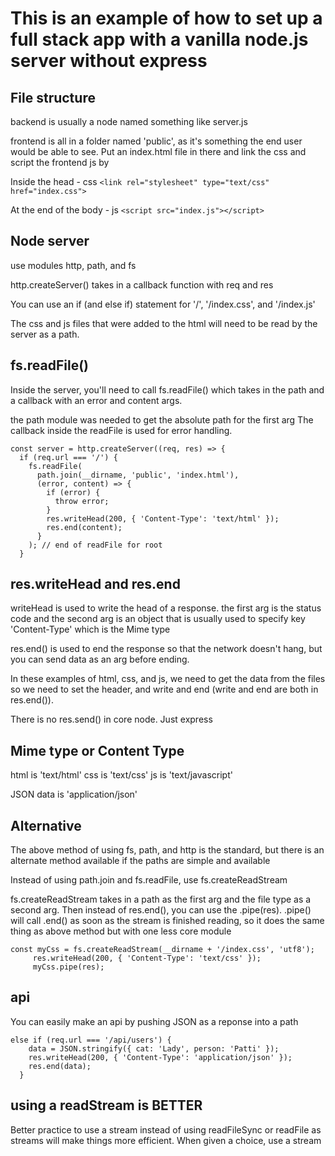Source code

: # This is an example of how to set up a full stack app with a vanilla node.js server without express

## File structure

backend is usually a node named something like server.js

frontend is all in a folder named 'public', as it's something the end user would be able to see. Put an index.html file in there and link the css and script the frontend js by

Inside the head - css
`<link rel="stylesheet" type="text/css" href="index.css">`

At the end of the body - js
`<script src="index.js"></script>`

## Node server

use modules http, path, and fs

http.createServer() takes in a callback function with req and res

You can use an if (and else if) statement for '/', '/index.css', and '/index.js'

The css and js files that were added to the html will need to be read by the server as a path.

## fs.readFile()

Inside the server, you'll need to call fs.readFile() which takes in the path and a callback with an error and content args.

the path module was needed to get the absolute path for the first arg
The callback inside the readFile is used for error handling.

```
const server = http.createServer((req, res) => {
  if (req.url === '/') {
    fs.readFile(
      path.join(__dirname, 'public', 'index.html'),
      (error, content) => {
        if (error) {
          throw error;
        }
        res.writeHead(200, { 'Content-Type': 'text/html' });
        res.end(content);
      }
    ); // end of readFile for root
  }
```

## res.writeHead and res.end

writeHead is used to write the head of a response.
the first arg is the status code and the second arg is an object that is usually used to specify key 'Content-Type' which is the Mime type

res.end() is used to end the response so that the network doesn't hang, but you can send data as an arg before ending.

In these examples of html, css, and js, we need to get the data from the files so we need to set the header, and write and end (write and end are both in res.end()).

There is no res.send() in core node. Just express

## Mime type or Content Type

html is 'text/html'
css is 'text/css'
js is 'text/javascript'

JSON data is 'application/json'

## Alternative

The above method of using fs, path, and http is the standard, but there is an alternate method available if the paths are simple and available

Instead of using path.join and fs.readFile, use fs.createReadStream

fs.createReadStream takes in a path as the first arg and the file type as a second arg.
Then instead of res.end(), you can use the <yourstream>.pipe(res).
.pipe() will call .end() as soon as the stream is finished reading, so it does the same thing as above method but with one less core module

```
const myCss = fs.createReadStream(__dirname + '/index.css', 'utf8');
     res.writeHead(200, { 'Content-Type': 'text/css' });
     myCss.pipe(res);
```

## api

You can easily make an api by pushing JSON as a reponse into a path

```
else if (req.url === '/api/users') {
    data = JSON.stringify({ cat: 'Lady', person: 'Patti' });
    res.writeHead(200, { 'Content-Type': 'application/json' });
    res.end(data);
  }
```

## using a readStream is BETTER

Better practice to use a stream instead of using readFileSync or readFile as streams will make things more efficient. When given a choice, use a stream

######

### Work required
Each line above is to be copied verbatim. Drop any image from the copy.

### Answer space
Source code

: # This is an example of how to set up a full stack app with a vanilla node.js server without express

## File structure

backend is usually a node named something like server.js

frontend is all in a folder named 'public', as it's something the end user would be able to see. Put an index.html file in there and link the css and script the frontend js by

Inside the head - css
`<link rel="stylesheet" type="text/css" href="index.css">`

At the end of the body - js
`<script src="index.js"></script>`

## Node server

use modules http, path, and fs

http.createServer() takes in a callback function with req and res

You can use an if (and else if) statement for '/', '/index.css', and '/index.js'

The css and js files that were added to the html will need to be read by the server as a path.

## fs.readFile()

Inside the server, you'll need to call fs.readFile() which takes in the path and a callback with an error and content args.

the path module was needed to get the absolute path for the first arg
The callback inside the readFile is used for error handling.

```
const server = http.createServer((req, res) => {
  if (req.url === '/') {
    fs.readFile(
      path.join(__dirname, 'public', 'index.html'),
      (error, content) => {
        if (error) {
          throw error;
        }
        res.writeHead(200, { 'Content-Type': 'text/html' });
        res.end(content);
      }
    ); // end of readFile for root
  }
```

## res.writeHead and res.end

writeHead is used to write the head of a response.
the first arg is the status code and the second arg is an object that is usually used to specify key 'Content-Type' which is the Mime type

res.end() is used to end the response so that the network doesn't hang, but you can send data as an arg before ending.

In these examples of html, css, and js, we need to get the data from the files so we need to set the header, and write and end (write and end are both in res.end()).

There is no res.send() in core node. Just express

## Mime type or Content Type

html is 'text/html'
css is 'text/css'
js is 'text/javascript'

JSON data is 'application/json'

## Alternative

The above method of using fs, path, and http is the standard, but there is an alternate method available if the paths are simple and available

Instead of using path.join and fs.readFile, use fs.createReadStream

fs.createReadStream takes in a path as the first arg and the file type as a second arg.
Then instead of res.end(), you can use the <yourstream>.pipe(res).
.pipe() will call .end() as soon as the stream is finished reading, so it does the same thing as above method but with one less core module

```
const myCss = fs.createReadStream(__dirname + '/index.css', 'utf8');
     res.writeHead(200, { 'Content-Type': 'text/css' });
     myCss.pipe(res);
```

## api

You can easily make an api by pushing JSON as a reponse into a path

```
else if (req.url === '/api/users') {
    data = JSON.stringify({ cat: 'Lady', person: 'Patti' });
    res.writeHead(200, { 'Content-Type': 'application/json' });
    res.end(data);
  }
```

## using a readStream is BETTER

Better practice to use a stream instead of using readFileSync or readFile as streams will make things more efficient. When given a choice, use a stream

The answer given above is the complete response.